• _EXERCISE BRIEF_
Find the word "begin" in the data. Return every line where it appears.
▼
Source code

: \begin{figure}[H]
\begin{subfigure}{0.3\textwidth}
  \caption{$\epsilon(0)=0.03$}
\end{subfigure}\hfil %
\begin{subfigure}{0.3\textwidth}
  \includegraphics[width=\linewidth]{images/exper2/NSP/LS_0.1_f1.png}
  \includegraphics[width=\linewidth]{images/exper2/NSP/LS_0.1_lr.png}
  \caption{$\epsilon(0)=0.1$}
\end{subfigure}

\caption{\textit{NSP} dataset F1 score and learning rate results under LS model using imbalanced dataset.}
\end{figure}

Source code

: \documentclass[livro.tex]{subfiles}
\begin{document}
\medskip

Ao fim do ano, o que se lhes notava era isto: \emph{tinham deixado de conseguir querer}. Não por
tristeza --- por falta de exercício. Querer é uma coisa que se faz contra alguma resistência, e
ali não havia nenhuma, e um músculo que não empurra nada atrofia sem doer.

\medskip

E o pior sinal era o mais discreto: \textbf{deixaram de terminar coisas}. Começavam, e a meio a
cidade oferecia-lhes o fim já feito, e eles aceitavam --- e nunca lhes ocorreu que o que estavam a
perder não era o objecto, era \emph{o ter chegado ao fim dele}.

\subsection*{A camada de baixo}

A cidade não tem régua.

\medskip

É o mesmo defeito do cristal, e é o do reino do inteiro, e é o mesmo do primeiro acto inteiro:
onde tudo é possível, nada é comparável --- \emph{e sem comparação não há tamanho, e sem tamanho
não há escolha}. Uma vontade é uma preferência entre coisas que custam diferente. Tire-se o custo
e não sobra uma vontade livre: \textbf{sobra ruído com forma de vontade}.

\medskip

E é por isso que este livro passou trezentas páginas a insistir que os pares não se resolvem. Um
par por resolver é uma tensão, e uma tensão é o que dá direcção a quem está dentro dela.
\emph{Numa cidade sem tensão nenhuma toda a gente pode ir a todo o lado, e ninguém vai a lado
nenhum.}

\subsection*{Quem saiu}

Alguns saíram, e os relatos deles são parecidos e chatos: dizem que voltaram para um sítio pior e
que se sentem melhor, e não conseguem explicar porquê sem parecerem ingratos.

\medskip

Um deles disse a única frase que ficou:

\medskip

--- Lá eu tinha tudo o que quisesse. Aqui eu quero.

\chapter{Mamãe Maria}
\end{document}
▲
• _ANSWER SPACE_
: \begin{figure}[H]
\begin{subfigure}{0.3\textwidth}
\begin{subfigure}{0.3\textwidth}
\begin{document}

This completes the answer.